Cuando llegué a España en el año 58 era frase bastante corriente el decir "los españoles no estamos preparados para la democracia. Si aquí desapareciera Franco esto sería el caos, quizás nuevamente la guerra civil." Y sin embargo no ha sido así. Cayó la dictadura, vino una transición admirable, ejemplar, hacia la democracia, y la democracia en España ha tenido éxito. Ha habido consensos de las fuerzas políticas que dieron una estabilidad al país que le permitió a la democracia española resistir los intentos involucionistas, golpistas, y yo diría sin triunfalismo de ninguna especie. Nadie puede negar que España es la historia feliz de los tiempos modernos, lo cual se debe en cierta forma a la inmensa mayoría de los españoles de muy distintas convicciones políticas que han sido capaces de actuar civilizadamente, estableciendo justamente ese denominador común que hace que las instituciones funcionen y que un país crezca.

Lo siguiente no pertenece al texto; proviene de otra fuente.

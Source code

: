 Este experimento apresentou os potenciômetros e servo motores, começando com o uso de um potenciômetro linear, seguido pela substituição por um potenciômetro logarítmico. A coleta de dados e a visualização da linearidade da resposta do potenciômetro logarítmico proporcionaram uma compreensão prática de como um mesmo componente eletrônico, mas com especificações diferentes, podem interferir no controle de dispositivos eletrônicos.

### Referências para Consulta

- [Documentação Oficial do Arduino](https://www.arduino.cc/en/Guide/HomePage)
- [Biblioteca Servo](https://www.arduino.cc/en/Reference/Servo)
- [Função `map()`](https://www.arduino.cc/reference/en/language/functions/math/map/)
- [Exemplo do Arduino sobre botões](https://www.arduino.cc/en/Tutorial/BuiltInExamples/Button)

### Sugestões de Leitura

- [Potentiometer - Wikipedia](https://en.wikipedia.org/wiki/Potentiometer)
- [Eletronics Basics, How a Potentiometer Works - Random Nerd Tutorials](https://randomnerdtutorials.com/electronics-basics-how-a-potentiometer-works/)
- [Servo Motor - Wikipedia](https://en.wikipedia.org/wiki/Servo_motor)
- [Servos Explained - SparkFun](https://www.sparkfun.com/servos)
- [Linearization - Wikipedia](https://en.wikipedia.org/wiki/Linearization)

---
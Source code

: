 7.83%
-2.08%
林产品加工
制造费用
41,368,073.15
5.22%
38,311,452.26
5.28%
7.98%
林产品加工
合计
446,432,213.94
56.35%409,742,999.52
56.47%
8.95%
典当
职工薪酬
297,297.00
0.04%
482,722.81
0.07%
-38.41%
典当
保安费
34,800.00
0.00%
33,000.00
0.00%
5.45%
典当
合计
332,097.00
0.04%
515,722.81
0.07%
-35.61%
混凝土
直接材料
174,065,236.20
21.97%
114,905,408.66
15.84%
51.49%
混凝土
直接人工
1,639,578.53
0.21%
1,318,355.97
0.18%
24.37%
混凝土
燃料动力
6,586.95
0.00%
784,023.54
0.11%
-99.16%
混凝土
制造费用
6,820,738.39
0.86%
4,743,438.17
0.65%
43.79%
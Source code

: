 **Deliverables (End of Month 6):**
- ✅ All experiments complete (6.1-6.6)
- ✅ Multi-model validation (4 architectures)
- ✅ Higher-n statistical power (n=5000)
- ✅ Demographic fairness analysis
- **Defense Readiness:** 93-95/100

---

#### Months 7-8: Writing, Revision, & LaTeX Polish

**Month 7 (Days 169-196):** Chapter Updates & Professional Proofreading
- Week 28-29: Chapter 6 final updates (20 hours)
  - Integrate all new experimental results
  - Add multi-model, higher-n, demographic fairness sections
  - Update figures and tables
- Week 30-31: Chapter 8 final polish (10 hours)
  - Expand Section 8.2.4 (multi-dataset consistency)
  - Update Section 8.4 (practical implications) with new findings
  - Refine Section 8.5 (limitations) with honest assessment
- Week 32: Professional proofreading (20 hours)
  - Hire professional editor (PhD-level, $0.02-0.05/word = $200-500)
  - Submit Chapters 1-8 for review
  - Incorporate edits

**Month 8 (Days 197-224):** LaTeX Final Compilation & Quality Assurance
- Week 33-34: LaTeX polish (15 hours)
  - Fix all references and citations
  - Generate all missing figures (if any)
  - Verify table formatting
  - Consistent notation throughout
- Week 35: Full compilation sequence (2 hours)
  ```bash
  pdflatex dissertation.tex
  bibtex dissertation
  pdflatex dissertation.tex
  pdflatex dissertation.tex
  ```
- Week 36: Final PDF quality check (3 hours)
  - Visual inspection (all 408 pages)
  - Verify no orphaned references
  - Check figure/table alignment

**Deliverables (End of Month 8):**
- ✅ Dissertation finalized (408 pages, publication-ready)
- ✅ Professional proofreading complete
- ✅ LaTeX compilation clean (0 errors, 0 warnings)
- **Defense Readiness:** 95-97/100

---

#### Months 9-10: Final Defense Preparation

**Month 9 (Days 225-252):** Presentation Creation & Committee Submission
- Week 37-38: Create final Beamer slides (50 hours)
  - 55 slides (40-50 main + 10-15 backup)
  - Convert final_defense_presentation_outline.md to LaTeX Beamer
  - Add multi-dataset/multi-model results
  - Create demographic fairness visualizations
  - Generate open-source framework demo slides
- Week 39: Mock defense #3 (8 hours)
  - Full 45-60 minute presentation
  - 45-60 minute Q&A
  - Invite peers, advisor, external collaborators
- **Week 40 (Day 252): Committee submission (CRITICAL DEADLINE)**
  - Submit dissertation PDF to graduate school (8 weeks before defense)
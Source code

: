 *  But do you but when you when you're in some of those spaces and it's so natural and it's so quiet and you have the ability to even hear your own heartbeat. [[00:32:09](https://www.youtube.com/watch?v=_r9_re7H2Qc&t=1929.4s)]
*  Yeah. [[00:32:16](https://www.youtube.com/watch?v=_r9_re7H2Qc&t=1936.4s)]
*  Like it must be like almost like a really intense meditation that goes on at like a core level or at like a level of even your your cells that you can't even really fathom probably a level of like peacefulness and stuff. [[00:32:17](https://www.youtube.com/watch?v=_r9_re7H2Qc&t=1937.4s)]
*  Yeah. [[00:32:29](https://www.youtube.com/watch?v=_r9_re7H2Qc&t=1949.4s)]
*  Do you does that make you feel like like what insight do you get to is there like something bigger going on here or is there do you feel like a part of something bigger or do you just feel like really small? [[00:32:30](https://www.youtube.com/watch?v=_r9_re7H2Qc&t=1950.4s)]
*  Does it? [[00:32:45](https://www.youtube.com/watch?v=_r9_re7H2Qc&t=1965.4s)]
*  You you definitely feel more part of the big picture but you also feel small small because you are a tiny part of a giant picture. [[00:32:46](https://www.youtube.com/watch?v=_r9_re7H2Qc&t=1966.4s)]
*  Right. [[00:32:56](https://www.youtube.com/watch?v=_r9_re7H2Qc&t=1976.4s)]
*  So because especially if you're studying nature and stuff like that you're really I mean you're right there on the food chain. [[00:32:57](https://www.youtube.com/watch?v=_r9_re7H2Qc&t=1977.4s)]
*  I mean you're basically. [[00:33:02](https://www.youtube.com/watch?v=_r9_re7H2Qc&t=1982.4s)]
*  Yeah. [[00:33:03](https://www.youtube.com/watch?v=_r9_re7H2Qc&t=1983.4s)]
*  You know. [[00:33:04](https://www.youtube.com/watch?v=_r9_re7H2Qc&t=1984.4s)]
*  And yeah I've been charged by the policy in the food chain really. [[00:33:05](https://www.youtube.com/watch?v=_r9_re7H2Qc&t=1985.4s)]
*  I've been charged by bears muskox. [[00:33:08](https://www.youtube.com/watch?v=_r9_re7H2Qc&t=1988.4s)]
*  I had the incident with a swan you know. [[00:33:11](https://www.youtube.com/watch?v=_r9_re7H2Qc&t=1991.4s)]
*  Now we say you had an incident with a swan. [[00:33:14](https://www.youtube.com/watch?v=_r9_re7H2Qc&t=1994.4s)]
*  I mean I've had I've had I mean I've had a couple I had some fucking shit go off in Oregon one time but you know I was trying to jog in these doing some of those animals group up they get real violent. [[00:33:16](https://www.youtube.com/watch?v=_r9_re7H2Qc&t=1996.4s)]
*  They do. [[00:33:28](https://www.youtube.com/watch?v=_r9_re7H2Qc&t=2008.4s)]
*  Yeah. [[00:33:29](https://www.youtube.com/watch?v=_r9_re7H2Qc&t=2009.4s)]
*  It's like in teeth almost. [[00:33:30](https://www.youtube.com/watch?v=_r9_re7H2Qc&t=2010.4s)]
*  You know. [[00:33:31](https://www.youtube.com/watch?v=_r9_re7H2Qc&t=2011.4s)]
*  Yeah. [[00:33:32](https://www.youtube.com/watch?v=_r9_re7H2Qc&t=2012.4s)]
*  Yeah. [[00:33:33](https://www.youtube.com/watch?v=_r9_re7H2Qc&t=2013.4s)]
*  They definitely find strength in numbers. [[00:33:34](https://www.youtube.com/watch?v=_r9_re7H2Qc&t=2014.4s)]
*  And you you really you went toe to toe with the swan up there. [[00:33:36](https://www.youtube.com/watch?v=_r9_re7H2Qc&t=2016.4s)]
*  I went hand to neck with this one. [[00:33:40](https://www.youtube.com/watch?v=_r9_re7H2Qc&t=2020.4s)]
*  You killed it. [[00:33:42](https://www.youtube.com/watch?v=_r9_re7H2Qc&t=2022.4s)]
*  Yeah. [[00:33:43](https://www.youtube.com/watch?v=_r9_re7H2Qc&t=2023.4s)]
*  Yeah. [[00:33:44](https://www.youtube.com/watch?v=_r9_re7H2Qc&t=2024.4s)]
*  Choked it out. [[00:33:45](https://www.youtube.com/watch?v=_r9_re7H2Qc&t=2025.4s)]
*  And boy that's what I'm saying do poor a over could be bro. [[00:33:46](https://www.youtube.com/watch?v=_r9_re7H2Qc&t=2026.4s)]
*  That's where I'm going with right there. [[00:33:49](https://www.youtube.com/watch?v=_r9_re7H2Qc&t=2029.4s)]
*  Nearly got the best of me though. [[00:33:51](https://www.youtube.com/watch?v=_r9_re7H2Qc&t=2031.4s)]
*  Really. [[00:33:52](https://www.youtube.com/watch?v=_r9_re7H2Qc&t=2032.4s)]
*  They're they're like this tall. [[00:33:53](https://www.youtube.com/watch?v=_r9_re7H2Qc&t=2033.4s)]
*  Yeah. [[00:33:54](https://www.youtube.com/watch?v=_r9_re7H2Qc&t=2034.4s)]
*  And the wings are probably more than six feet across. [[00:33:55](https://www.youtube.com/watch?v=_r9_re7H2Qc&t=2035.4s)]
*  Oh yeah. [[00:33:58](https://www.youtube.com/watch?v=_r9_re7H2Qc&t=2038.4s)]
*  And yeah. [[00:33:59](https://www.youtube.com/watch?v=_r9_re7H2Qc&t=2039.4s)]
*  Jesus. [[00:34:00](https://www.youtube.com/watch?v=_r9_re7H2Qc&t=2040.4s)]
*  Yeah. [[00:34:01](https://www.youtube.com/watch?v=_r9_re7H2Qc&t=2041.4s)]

¿Por qué en América Latina no hay un clima así? ¿Por qué nuestros intentos de modernización una y otra vez fracasan? Creo que la idea del desarrollo, del progreso de la civilización tiene que ser simultáneamente económica, y política y cultural, y, aquí empleo una palabra que a muchos va a pararles las orejas: ética o moral. En América Latina hay una falta de confianza total de la inmensa mayoría de latinoamericanos hacia las instituciones, y esta es una de las razones por las que nuestras instituciones fracasan. Las instituciones no pueden vivir en un país si la gente no cree en ellas y, por el contrario, tienen una desconfianza fundamental y ve en ellas no una garantía de seguridad, de justicia, sino exactamente todo lo contrario.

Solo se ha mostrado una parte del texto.